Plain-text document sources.
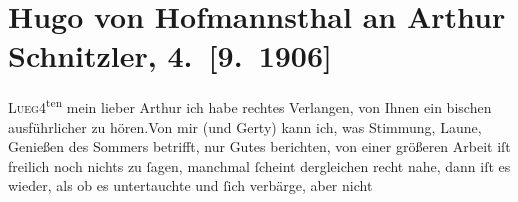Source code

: 

         
         \renewcommand{\erwaehntePersonen}{Personen: Otto Brahm, Hugo von Hofmannsthal, Gertrude von Hofmannsthal, Raimund von Hofmannsthal, Franz von Hofmannsthal, Christiane Zimmer}
         \renewcommand{\erwaehnteOrte}{Orte: Lueg am Wolfgangsee, Rodaun, Semmering, St. Gilgen, Wien}
         \renewcommand{\erwaehnteWerke}{}
               \section[Hugo von Hofmannsthal an Arthur Schnitzler, 4. {[}9. 1906{]}]{ Hugo von Hofmannsthal an Arthur Schnitzler, 4. {[}9. 1906{]}}\nopagebreak{}\rehead{ }\begin{ledgroupsized}[t]{13cm}\normalsize\beginnumbering{} \toendnotes[C]{\smallbreak\pagebreak[2]} 
\toendnotes[C]{\smallbreak}\pstart
           \raggedleft{}{\pb}\textsc{Lueg}4\textsuperscript{ten}\pend
           \pstart{}mein lieber Arthur \pend\pstart
           ich habe rechtes Verlangen, von Ihnen ein bischen ausführlicher zu hören.\hspace*{1.5em}Von mir (und Gerty) kann ich, was Stimmung, Laune, Genießen des Sommers betrifft, nur
               Gutes berichten, von einer größeren Arbeit iſt freilich noch nichts zu ſagen,
               manchmal {\pb}ſcheint dergleichen
               recht nahe, dann iſt es wieder, als ob es untertauchte und ſich verbärge, aber nicht

\end{ledgroupsized}
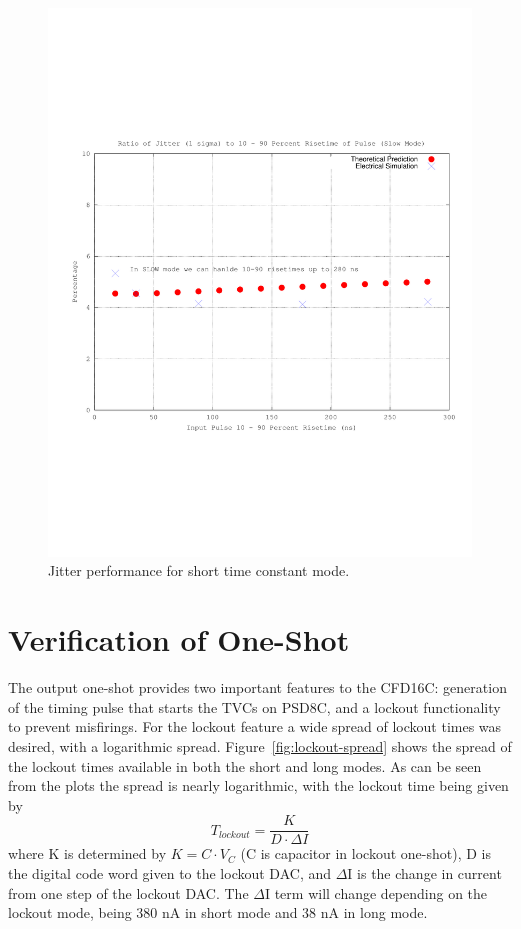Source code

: \documentclass[12pt,oneside,final]{siuethesis}
\theoremstyle{definition}
\begin{document}
\begin{figure}[htbp!]
	\centering
 	\includegraphics[scale=0.7,keepaspectratio=true]{../Design_Reports/CFD_circuit_report/images/jitter_slow_mode.pdf}
 	\caption{Jitter performance for short time constant mode.}
 	\label{FIG:JITTER_SLOW}
\end{figure}

\section{Verification of One-Shot}

\par The output one-shot provides two important features to the CFD16C: generation of the timing pulse that starts the TVCs on PSD8C, and a lockout functionality to prevent misfirings. For the lockout feature a wide spread of lockout times was desired, with a logarithmic spread. Figure~\ref{fig:lockout-spread} shows the spread of the lockout times available in both the short and long modes. As can be seen from the plots the spread is nearly logarithmic, with the lockout time being given by 
\begin{equation}
T_{lockout} = \frac{K}{D\cdot \Delta I}
\label{eq:lockout}
\end{equation}
where K is determined by $K = C\cdot V_{C}$ (C is capacitor in lockout one-shot), D is the digital code word given to the lockout DAC, and $\Delta$I is the change in current from one step of the lockout DAC. The $\Delta$I term will change depending on the lockout mode, being 380 nA in short mode and 38 nA in long mode. 
\end{document}
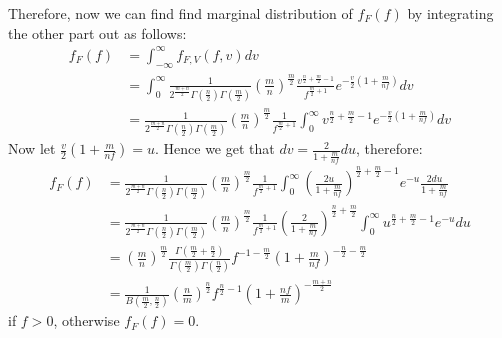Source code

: \documentclass[a4paper]{article}
\begin{document}
Therefore, now we can find find marginal distribution of $f_F\left( f \right) $ by integrating the other part out as follows:
\begin{equation*}
	\begin{split}
		f_F\left( f \right) &=  \int_{-\infty}^{\infty} f_{F,V}\left( f,v \right) dv\\
		&= \int_0^{\infty}  \frac{1}{ 2^{\frac{m+n}{2}}\Gamma\left( \frac{n}{2} \right) \Gamma\left( \frac{m}{2} \right) } \left( \frac{m}{n} \right) ^{\frac{m}{2}} \frac{v^{\frac{n}{2}+\frac{m}{2}-1}}{f^{\frac{m}{2}+1}} e^{-\frac{v}{2}\left( 1+ \frac{m}{nf} \right) }dv\\
		&= \frac{1}{ 2^{\frac{m+n}{2}}\Gamma\left( \frac{n}{2} \right) \Gamma\left( \frac{m}{2} \right) } \left( \frac{m}{n} \right) ^{\frac{m}{2}} \frac{1}{f^{\frac{m}{2}+1}} \int_0^{\infty} v^{\frac{n}{2}+\frac{m}{2}-1}e^{-\frac{v}{2}\left( 1+\frac{m}{nf} \right) }dv
	\end{split}
\end{equation*}
Now let $\frac{v}{2}\left( 1+ \frac{m}{nf} \right) = u$. Hence we get that $dv = \frac{2}{1+\frac{m}{nf}} du$, therefore:
\begin{equation*}
	\begin{split}
		f_F\left( f \right) &= \frac{1}{ 2^{\frac{m+n}{2}}\Gamma\left( \frac{n}{2} \right) \Gamma\left( \frac{m}{2} \right) } \left( \frac{m}{n} \right) ^{\frac{m}{2}} \frac{1}{f^{\frac{m}{2}+1}} \int_0^{\infty} \left( \frac{2u}{1+\frac{m}{nf}} \right) ^{\frac{n}{2}+\frac{m}{2}-1} e^{-u} \frac{2du}{1+\frac{m}{nf}}\\
		&= \frac{1}{ 2^{\frac{m+n}{2}}\Gamma\left( \frac{n}{2} \right) \Gamma\left( \frac{m}{2} \right) } \left( \frac{m}{n} \right) ^{\frac{m}{2}} \frac{1}{f^{\frac{m}{2}+1}} \left( \frac{2}{1+\frac{m}{nf}} \right) ^{\frac{n}{2}+\frac{m}{2}} \int_0^{\infty} u^{\frac{n}{2}+\frac{m}{2}-1}e^{-u}du\\
		&= \left( \frac{m}{n} \right) ^{\frac{m}{2}} \frac{\Gamma\left( \frac{m}{2}+\frac{n}{2} \right) }{\Gamma\left( \frac{m}{2} \right) \Gamma\left( \frac{n}{2} \right) } f^{-1-\frac{m}{2}} \left( 1+\frac{m}{nf} \right) ^{-\frac{n}{2}-\frac{m}{2}}\\
		&= \frac{1}{B\left( \frac{m}{2},\frac{n}{2} \right) } \left( \frac{n}{m} \right) ^{\frac{n}{2}} f^{\frac{n}{2}-1} \left( 1+\frac{nf}{m} \right) ^{-\frac{m+n}{2}}
	\end{split}
\end{equation*}
if $f>0$, otherwise  $f_F\left( f \right) = 0$.
\end{document}
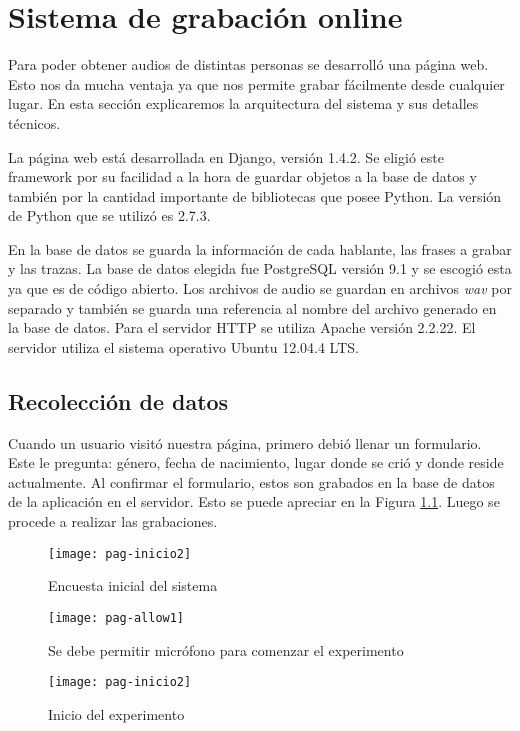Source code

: \chapter{Sistema de grabación online}

Para poder obtener audios de distintas personas se desarrolló una página web. Esto nos da mucha ventaja ya que nos permite grabar fácilmente desde cualquier lugar. En esta sección explicaremos la arquitectura del sistema y sus detalles técnicos.

La página web está desarrollada en Django, versión 1.4.2. Se eligió este framework por su facilidad a la hora de guardar objetos a la base de datos y también por la cantidad importante de bibliotecas que posee Python. La versión de Python que se utilizó es 2.7.3. 

En la base de datos se guarda la información de cada hablante, las frases a grabar y las trazas. La base de datos elegida fue PostgreSQL versión 9.1 y se escogió esta ya que es de código abierto. Los archivos de audio se guardan en archivos \textit{wav} por separado y también se guarda una referencia al nombre del archivo generado en la base de datos. Para el servidor HTTP se utiliza Apache versión 2.2.22. El servidor utiliza el sistema operativo Ubuntu 12.04.4 LTS.

\section{Recolección de datos}

Cuando un usuario visitó nuestra página, primero debió llenar un formulario. Este le pregunta: género, fecha de nacimiento, lugar donde se crió y donde reside actualmente. Al confirmar el formulario, estos son grabados en la base de datos de la aplicación en el servidor. Esto se puede apreciar en la Figura \ref{figEncuesta}. Luego se procede a realizar las grabaciones. 

\begin{figure}[h!]
    \centerline{\texttt{[image: pag-inicio2]} }
    \caption{Encuesta inicial del sistema}
    \label{figEncuesta}
\end{figure}

\begin{figure}[h!]
    \centerline{\texttt{[image: pag-allow1]} }
    \caption{Se debe permitir micrófono para comenzar el experimento}
    \label{allowmic}
\end{figure}

\begin{figure}[h!]
    \centerline{\texttt{[image: pag-inicio2]} }
    \caption{Inicio del experimento}
    \label{inicio}
\end{figure}

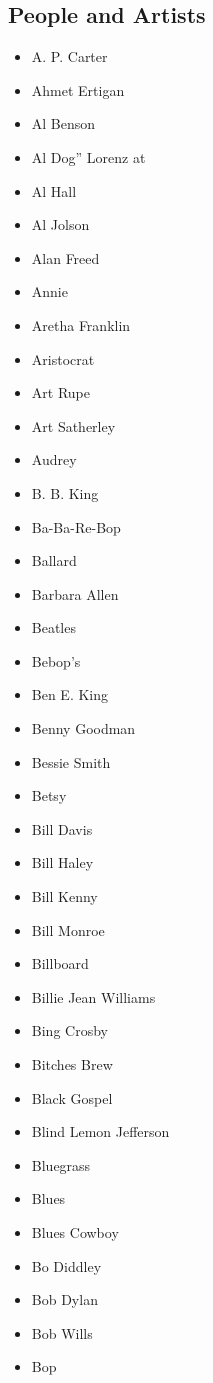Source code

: \documentclass[12pt,a4paper]{article}
\begin{document}
\subsection{People and Artists}
\begin{itemize}
  \item A. P. Carter
  \item Ahmet Ertigan
  \item Al Benson
  \item Al Dog'' Lorenz at
  \item Al Hall
  \item Al Jolson
  \item Alan Freed
  \item Annie
  \item Aretha Franklin
  \item Aristocrat
  \item Art Rupe
  \item Art Satherley
  \item Audrey
  \item B. B. King
  \item Ba-Ba-Re-Bop
  \item Ballard
  \item Barbara Allen
  \item Beatles
  \item Bebop's
  \item Ben E. King
  \item Benny Goodman
  \item Bessie Smith
  \item Betsy
  \item Bill Davis
  \item Bill Haley
  \item Bill Kenny
  \item Bill Monroe
  \item Billboard
  \item Billie Jean Williams
  \item Bing Crosby
  \item Bitches Brew
  \item Black Gospel
  \item Blind Lemon Jefferson
  \item Bluegrass
  \item Blues
  \item Blues Cowboy
  \item Bo Diddley
  \item Bob Dylan
  \item Bob Wills
  \item Bop

\end{itemize}
\end{document}

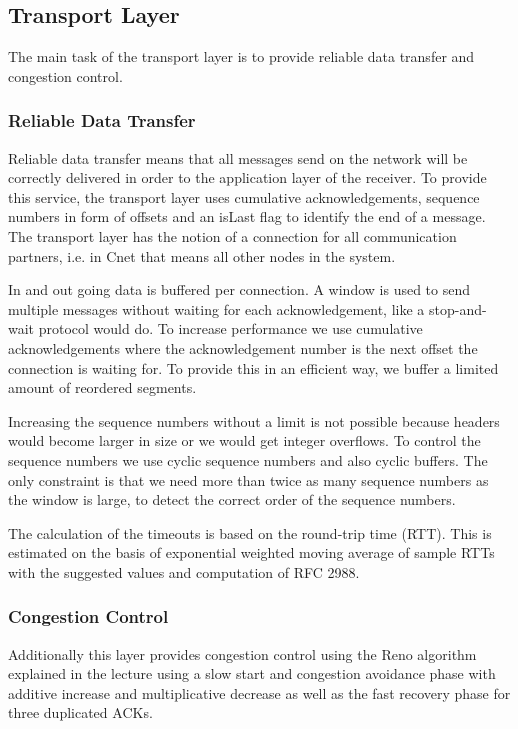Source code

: \subsection{Transport Layer}
  The main task of the transport layer is to provide reliable data transfer and congestion control.

  \subsubsection{Reliable Data Transfer}
  Reliable data transfer means that all messages send on the network will be correctly delivered in order to the application layer of the receiver. To provide this service, the transport layer uses cumulative acknowledgements, sequence numbers in form of offsets and an isLast flag to identify the end of a message. The transport layer has the notion of a connection for all communication partners, i.e. in Cnet that means all other nodes in the system.
  
  In and out going data is buffered per connection. A window is used to send multiple messages without waiting for each acknowledgement, like a stop-and-wait protocol would do. To increase performance we use cumulative acknowledgements where the acknowledgement number is the next offset the connection is waiting for. To provide this in an efficient way, we buffer a limited amount of reordered segments.
  
  Increasing the sequence numbers without a limit is not possible because headers would become larger in size or we would get integer overflows. To control the sequence numbers we use cyclic sequence numbers and also cyclic buffers. The only constraint is that we need more than twice as many sequence numbers as the window is large, to detect the correct order of the sequence numbers.
  
  The calculation of the timeouts is based on the round-trip time (RTT). This is estimated on the basis of exponential weighted moving average of sample RTTs with the suggested values and computation of RFC 2988.
  
  \subsubsection{Congestion Control}
  Additionally this layer provides congestion control using the Reno algorithm explained in the lecture using a slow start and congestion avoidance phase with additive increase and multiplicative decrease as well as the fast recovery phase for three duplicated ACKs.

Task instructions.
Copy word for word only the lines above from the one with "Ben E. King" through the one with "Increasing the sequence". Leave pictures out.

Worked solution.
  \item Ben E. King
  \item Benny Goodman
  \item Bessie Smith
  \item Betsy
  \item Bill Davis
  \item Bill Haley
  \item Bill Kenny
  \item Bill Monroe
  \item Billboard
  \item Billie Jean Williams
  \item Bing Crosby
  \item Bitches Brew
  \item Black Gospel
  \item Blind Lemon Jefferson
  \item Bluegrass
  \item Blues
  \item Blues Cowboy
  \item Bo Diddley
  \item Bob Dylan
  \item Bob Wills
  \item Bop

\end{itemize}
\end{document}

Source code

: \subsection{Transport Layer}
  The main task of the transport layer is to provide reliable data transfer and congestion control.

  \subsubsection{Reliable Data Transfer}
  Reliable data transfer means that all messages send on the network will be correctly delivered in order to the application layer of the receiver. To provide this service, the transport layer uses cumulative acknowledgements, sequence numbers in form of offsets and an isLast flag to identify the end of a message. The transport layer has the notion of a connection for all communication partners, i.e. in Cnet that means all other nodes in the system.
  
  In and out going data is buffered per connection. A window is used to send multiple messages without waiting for each acknowledgement, like a stop-and-wait protocol would do. To increase performance we use cumulative acknowledgements where the acknowledgement number is the next offset the connection is waiting for. To provide this in an efficient way, we buffer a limited amount of reordered segments.
  
  Increasing the sequence numbers without a limit is not possible because headers would become larger in size or we would get integer overflows. To control the sequence numbers we use cyclic sequence numbers and also cyclic buffers. The only constraint is that we need more than twice as many sequence numbers as the window is large, to detect the correct order of the sequence numbers.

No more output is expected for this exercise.